Nowe sondaże wyborcze opublikowane w ostatnich dniach nie pozostawiają złudzeń – Konfederacja traci poparcie, a największy spadek notuje sam Mentzen. W ciągu zaledwie kilku dni jego formacja zanotowała aż 4-punktowy zjazd. To poważny sygnał ostrzegawczy, zwłaszcza w przededniu kampanii do Parlamentu Europejskiego. Coś, co miało być marszem po drugą młodość polityczną, coraz bardziej przypomina zjazd po równi pochyłej.
Sławomir Mentzen tym razem przeliczył się z retoryką – musiał publicznie przeprosić marszałka Sejmu, Szymona Hołownię, za nieprawdziwe informacje, jakie na jego temat rozpowszechniał. Polityczne zgrzyty to jedno, ale przeprosiny w przestrzeni publicznej? To sytuacja, która rzadko przytrafia się graczom aspirującym do poważnej roli w państwie. Dla wyborców to może być znak, iż lider Konfederacji zaczyna tracić kontrolę nad własnym przekazem.

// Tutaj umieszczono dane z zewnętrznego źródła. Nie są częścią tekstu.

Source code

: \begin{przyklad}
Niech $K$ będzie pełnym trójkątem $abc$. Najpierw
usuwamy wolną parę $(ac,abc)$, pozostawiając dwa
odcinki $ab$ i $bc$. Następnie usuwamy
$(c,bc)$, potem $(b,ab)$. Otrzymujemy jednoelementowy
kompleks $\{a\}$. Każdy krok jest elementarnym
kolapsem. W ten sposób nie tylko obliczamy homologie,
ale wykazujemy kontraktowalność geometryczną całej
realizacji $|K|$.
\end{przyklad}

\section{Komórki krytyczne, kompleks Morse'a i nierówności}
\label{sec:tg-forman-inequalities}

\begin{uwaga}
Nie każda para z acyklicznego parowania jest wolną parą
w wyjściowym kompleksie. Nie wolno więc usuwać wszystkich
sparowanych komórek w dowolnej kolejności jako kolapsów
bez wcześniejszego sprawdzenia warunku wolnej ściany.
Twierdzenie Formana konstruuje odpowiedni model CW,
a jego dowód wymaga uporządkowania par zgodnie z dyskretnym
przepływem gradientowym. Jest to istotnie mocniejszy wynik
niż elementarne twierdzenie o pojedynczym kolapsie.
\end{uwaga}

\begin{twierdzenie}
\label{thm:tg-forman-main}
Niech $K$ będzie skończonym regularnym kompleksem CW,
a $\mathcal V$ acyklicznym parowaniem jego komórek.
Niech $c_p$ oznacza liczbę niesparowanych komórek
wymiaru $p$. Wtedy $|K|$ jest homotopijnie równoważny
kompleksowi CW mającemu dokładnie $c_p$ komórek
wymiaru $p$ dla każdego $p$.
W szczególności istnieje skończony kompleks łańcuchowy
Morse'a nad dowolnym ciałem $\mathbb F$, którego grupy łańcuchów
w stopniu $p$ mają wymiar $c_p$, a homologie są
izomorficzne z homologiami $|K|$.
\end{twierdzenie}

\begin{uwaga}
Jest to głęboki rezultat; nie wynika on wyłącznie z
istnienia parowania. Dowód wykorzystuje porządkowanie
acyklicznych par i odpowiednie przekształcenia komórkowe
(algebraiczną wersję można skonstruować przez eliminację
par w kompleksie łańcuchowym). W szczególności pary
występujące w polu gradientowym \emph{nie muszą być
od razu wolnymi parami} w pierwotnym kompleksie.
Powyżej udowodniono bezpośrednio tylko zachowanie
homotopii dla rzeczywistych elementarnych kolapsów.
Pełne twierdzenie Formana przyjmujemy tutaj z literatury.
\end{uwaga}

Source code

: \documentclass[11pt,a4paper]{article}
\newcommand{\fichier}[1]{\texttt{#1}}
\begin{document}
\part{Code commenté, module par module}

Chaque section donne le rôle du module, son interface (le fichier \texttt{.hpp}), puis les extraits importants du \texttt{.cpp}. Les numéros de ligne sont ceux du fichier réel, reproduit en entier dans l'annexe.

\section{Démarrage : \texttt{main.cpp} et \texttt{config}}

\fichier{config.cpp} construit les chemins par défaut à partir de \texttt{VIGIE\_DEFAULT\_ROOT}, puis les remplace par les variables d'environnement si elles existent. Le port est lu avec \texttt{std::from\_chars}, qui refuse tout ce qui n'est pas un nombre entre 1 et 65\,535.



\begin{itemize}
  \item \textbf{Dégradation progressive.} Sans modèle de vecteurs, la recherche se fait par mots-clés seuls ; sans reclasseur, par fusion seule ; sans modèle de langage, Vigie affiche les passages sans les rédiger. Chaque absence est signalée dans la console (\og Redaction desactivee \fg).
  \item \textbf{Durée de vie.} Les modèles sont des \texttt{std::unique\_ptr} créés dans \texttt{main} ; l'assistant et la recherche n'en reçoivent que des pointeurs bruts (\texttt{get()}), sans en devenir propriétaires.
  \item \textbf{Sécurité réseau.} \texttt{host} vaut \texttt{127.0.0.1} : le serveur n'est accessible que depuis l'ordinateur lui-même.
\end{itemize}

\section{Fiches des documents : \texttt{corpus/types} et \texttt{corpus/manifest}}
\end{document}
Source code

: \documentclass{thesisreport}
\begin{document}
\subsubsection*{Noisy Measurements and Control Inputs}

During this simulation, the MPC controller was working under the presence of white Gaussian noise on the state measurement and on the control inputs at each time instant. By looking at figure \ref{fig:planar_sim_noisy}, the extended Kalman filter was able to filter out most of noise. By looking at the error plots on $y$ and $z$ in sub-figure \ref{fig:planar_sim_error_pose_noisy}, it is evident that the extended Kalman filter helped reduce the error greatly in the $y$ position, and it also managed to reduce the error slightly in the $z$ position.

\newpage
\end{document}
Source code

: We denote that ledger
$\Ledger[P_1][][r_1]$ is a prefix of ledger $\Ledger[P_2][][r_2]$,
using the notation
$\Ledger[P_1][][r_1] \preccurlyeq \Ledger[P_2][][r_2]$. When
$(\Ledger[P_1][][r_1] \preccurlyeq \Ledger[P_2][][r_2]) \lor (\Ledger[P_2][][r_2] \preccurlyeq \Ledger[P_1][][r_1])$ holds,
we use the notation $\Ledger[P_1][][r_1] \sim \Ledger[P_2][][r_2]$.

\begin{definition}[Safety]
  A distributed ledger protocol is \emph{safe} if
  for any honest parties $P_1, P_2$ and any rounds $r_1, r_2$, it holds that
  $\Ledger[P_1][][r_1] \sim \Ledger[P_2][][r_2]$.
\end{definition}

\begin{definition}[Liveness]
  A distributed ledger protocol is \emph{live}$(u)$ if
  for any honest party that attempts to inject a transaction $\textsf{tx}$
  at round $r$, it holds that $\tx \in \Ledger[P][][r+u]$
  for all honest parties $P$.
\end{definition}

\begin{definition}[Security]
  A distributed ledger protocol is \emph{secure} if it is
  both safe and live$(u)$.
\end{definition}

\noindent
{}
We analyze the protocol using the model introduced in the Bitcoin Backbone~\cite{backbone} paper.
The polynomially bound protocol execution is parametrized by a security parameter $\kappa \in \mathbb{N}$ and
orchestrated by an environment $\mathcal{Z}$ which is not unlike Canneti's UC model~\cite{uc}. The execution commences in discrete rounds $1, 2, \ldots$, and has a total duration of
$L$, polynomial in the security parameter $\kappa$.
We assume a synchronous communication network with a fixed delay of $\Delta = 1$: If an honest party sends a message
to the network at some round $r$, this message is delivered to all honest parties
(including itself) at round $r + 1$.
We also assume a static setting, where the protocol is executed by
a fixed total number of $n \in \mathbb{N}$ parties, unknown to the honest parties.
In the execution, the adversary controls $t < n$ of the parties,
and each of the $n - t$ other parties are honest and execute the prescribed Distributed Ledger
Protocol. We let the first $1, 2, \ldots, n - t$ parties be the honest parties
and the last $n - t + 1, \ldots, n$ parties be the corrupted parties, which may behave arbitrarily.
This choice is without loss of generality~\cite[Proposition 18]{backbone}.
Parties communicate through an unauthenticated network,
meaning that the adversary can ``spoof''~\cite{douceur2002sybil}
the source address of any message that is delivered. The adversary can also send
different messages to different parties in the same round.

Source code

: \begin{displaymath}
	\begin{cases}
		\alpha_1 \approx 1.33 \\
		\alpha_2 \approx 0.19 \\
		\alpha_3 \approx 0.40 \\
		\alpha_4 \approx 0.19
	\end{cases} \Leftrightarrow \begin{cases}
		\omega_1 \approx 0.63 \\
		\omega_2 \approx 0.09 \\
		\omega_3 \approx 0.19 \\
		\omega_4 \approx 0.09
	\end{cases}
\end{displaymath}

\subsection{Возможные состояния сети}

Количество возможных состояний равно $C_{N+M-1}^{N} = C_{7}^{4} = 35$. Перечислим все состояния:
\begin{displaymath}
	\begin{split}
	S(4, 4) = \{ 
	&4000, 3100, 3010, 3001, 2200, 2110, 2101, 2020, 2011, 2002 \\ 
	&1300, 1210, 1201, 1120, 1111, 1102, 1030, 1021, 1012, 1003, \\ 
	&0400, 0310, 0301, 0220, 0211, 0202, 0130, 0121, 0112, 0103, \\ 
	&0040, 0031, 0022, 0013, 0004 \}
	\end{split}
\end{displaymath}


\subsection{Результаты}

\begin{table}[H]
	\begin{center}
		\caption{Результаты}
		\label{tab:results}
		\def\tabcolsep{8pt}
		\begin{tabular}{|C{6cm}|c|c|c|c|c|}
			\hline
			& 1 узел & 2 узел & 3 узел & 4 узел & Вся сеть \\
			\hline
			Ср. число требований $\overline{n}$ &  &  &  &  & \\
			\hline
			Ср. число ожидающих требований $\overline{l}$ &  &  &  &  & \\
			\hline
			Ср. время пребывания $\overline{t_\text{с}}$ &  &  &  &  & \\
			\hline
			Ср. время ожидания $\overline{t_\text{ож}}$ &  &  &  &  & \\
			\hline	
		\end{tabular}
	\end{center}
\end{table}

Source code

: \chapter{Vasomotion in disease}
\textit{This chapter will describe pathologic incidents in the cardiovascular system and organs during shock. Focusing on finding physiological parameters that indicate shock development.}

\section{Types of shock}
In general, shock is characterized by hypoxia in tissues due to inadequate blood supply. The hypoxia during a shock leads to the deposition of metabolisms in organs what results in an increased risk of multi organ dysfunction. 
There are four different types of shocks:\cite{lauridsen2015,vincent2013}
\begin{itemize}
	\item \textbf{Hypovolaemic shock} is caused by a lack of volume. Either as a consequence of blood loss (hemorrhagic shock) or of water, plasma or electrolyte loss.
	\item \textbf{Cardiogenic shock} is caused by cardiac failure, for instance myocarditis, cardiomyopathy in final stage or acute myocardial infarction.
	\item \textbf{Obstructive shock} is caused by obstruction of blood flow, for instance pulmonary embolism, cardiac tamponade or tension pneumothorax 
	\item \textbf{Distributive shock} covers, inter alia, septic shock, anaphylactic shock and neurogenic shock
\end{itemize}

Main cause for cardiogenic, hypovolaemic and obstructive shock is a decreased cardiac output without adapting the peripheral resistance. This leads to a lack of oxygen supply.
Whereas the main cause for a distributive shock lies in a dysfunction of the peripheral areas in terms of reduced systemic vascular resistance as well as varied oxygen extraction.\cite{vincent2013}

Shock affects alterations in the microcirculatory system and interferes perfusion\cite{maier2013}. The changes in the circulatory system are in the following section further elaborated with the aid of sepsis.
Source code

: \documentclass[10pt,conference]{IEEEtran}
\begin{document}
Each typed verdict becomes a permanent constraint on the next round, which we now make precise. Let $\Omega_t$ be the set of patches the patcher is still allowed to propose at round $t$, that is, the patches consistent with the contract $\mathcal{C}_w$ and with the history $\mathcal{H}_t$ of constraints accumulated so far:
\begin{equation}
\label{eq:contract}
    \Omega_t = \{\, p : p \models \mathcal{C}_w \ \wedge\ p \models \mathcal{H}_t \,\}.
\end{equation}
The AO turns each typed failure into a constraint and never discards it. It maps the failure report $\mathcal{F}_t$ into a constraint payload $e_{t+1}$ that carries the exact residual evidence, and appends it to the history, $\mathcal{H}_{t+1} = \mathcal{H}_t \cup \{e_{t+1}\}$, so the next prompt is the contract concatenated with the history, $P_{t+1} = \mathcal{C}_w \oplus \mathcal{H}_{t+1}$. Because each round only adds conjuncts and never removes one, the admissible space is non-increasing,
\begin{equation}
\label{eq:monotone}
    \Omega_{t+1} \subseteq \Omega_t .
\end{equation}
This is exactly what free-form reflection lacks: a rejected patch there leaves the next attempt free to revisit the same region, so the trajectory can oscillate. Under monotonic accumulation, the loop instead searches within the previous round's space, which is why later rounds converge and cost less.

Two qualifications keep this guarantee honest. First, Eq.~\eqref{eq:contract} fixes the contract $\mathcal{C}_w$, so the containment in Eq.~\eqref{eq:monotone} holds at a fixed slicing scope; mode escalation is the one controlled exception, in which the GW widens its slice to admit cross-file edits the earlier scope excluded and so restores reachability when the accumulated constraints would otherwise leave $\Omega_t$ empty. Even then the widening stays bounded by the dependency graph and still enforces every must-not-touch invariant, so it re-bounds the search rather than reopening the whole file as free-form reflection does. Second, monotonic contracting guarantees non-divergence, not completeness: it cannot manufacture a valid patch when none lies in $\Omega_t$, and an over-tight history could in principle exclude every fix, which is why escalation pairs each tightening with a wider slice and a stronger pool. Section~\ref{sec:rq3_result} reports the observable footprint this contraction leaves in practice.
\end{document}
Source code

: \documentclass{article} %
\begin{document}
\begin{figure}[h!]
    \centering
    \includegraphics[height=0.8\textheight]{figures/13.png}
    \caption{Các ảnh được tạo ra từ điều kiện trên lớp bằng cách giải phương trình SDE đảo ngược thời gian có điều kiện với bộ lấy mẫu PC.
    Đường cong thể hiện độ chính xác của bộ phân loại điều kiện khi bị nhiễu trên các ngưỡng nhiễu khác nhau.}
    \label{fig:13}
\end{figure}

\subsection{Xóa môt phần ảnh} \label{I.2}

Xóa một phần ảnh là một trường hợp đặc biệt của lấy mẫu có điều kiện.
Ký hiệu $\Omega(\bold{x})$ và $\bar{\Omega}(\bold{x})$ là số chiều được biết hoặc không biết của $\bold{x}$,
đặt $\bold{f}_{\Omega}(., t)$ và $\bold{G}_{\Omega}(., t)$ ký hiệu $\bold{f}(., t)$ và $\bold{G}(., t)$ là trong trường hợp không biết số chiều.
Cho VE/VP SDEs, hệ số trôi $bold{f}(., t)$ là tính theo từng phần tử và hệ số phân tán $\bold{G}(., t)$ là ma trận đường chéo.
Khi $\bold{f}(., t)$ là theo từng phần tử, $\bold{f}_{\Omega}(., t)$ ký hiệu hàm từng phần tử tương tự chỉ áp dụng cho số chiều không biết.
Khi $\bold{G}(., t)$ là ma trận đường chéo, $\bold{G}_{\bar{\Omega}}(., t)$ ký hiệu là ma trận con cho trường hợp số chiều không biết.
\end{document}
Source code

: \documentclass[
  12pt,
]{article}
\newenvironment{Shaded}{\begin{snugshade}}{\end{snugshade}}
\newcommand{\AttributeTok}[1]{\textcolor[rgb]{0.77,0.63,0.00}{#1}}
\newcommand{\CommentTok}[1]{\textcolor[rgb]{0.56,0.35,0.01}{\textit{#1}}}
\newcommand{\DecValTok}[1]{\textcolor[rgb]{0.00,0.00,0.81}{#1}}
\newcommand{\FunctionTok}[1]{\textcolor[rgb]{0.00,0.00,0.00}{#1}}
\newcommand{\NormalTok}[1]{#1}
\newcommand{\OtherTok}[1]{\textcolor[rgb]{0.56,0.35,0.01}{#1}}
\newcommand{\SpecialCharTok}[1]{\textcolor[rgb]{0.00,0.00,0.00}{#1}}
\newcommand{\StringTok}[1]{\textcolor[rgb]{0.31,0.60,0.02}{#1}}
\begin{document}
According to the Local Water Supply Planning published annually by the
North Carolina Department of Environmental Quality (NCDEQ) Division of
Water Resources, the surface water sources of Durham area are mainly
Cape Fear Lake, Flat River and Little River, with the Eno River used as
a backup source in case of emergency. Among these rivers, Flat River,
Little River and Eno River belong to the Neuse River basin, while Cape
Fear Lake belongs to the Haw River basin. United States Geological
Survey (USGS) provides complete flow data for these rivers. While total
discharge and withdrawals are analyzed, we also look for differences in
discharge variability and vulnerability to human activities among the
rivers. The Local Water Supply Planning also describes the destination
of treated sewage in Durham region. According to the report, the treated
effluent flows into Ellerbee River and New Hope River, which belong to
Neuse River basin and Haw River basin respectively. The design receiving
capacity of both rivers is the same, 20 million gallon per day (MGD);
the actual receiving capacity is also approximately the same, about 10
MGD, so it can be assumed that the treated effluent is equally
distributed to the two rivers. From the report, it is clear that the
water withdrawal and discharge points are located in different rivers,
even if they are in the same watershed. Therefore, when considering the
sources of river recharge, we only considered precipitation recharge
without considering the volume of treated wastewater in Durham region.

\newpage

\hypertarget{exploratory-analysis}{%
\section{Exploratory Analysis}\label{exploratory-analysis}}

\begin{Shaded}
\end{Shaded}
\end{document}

Wreszcie – debata. Ta, o której mówi cała Polska. Główne postacie sceny politycznej, pełna sala, emocje i błyski fleszy. A Mentzena… brak. Choć złośliwi mówią, iż to nie jego wina – nie został zaproszony – fakt pozostaje faktem: zabrakło go tam, gdzie liczy się obecność. W polityce nieobecni nie mają racji, a debata, która już przeszła do historii, to kolejny moment, w którym Mentzen pozostał na uboczu.
Nie jest to jeszcze polityczny nokaut, ale z pewnością wyraźna zadyszka. Albo upadek. Czarna seria Mentzena to mieszanka własnych błędów, zewnętrznych okoliczności i być może wypalenia formuły, która jeszcze niedawno niosła go na fali popularności. A wszystko to z charakterystycznym dla 2023 roku zapaszkiem – tego samego, który unosił się nad TikTokową kampanią, mocnymi słowami bez pokrycia i polityką opartą bardziej na memach niż na programie.